In yet another sign that the Viaduct Rebuild option is losing public support while the Surface-Plus-Transit option picks up steam, rumors are swirling that the state is prepared to spring a “February Surprise” on voters just weeks before a March 13 special election. According to multiple sources WSDOT will announce next week a new smaller, less expensive Rebuild-Lite proposal, an 11th-hour, 4-lane redesign that shaves tons of concrete and $400 million off the current 6-lane design’s $2.8 billion estimated cost.
Um… I think the governor just blinked.
In dismissing Seattle Mayor Greg Nickel’s Tunnel-Lite, state officials called the proposal untested, unstudied and two-years too late to the table, and yet Rebuild-Lite would borrow its primary innovation, a 4-lane design with wide shoulders that can be used as exit lanes during peak traffic hours. And unfortunately for rebuild proponents, I’m guessing the two Lite options would also share the same reputation as hastily concocted political gambits designed more to move voters than drivers.
The same arguments used to attack Tunnel-Lite can now be used to attack its Rebuild cousin: it is untested, unstudied and two-years too late to the table. And after years of being told that only a six-lane elevated replacement can maintain or increase traffic capacity at an affordable price, voters will now be asked to trust WSDOT that their last-minute 4-lane design can do the same job at a lower cost.

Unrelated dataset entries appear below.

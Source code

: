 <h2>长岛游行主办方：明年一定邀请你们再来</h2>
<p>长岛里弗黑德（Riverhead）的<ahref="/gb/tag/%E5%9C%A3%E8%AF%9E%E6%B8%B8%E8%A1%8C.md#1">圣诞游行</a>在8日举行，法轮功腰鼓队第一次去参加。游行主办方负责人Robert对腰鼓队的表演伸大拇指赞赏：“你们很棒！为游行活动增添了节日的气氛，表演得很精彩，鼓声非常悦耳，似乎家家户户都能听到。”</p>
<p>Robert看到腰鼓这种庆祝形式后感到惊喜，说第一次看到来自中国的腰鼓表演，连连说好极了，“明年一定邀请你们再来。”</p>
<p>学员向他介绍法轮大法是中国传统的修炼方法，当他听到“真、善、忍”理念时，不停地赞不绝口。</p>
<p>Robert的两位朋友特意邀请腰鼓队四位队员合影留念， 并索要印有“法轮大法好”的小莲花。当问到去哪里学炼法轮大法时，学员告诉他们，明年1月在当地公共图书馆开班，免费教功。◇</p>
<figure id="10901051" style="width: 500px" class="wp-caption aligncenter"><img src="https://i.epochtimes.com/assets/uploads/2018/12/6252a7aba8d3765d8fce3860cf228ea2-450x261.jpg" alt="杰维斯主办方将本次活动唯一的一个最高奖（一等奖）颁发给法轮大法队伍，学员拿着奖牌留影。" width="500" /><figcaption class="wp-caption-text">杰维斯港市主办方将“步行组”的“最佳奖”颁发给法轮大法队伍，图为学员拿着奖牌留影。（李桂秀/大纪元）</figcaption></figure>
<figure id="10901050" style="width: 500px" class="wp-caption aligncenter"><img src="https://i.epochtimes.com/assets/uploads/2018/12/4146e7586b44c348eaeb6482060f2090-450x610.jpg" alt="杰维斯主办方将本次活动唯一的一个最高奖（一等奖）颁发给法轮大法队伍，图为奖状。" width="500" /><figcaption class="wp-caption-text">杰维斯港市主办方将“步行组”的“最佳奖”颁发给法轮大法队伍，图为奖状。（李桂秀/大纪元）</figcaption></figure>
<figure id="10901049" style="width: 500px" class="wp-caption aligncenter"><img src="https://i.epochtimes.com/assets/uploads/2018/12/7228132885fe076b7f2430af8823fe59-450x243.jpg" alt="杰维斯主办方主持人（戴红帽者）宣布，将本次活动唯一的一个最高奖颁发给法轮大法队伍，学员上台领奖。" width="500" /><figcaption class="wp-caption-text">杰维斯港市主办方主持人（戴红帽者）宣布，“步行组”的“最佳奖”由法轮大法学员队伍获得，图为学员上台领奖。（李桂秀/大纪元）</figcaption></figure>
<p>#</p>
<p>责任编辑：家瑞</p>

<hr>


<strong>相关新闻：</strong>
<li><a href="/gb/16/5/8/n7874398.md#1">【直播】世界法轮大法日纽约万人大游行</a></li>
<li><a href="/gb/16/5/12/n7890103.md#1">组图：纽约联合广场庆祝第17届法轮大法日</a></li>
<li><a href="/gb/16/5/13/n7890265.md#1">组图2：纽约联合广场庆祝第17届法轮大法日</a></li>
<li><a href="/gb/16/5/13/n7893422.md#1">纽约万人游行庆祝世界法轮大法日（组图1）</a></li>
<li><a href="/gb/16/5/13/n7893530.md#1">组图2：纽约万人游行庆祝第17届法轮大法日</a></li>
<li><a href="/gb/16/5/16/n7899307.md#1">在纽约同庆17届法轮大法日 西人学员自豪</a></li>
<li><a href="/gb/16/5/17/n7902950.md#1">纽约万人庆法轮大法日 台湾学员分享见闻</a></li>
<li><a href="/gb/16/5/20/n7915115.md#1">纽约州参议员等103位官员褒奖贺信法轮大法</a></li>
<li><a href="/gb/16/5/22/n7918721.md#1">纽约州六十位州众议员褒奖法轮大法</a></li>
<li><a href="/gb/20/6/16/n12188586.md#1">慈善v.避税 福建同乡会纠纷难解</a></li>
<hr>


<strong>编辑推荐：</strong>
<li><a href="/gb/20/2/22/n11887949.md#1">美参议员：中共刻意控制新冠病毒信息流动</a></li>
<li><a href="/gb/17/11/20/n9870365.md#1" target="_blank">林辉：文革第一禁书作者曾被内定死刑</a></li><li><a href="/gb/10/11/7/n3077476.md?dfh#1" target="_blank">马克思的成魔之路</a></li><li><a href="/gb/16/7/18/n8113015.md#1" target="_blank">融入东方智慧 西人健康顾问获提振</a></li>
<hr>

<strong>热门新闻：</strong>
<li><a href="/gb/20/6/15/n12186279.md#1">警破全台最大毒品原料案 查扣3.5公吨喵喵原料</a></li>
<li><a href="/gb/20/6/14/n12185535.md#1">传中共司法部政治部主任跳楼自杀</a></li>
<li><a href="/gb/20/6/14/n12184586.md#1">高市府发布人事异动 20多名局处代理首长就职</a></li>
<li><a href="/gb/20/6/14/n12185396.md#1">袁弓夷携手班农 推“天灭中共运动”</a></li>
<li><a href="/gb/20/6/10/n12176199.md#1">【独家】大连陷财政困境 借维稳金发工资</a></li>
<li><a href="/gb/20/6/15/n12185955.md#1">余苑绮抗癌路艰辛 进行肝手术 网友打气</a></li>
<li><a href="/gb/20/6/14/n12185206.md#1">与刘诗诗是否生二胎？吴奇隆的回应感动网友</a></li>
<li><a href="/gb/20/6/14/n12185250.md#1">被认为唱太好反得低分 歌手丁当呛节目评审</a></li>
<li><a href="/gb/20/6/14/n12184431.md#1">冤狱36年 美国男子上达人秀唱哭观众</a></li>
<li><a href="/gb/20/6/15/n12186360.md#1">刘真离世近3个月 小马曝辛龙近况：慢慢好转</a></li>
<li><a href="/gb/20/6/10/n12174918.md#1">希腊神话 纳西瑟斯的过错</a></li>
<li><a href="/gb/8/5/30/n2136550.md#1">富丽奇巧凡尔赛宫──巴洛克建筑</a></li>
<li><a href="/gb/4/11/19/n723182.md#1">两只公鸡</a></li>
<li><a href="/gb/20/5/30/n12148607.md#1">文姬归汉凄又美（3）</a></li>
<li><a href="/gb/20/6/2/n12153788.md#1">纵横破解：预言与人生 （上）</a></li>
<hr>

Clearly intended to influence voters in favor of a rebuild, the new, slimmed-down proposal would likely only sow confusion. Rather than being faced with the choice between the uncertain design and cost of a Tunnel-Lite versus an unappealing but unsurprising rebuild, voters will now have absolutely no idea what they’ll be getting (or paying) from either proposal. And I’m not sure what kind of mandate a 4-lane elevated structure can garner from a non-binding advisory measure that describes “a six-lane elevated structure, increased to four lanes in each direction between South King Street and new ramps at Seneca and Columbia Streets.”
Not only would an abrupt switch to a 4-lane proposal undermine the rebuild option’s most compelling feature — familiarity — it would also undermine the primary arguments against considering a Surface-Plus-Transit solution. If a 4-lane tunnel or elevated structure can suddenly maintain the same traffic capacity as the long proposed 6-lane versions, why can’t a 6-lane boulevard? And if there’s plenty of time at this late stage of the game to dramatically re-jigger both the tunnel and elevated designs, why can’t we find the time to properly study a Surface-Plus-Transit solution?
Yeah, at this point the Rebuild-Lite proposal is still just a rumor. But should it come true it will likely upset the current political dynamics of the public debate over how to replace the Viaduct… and not necessarily in the way rebuild proponents intend.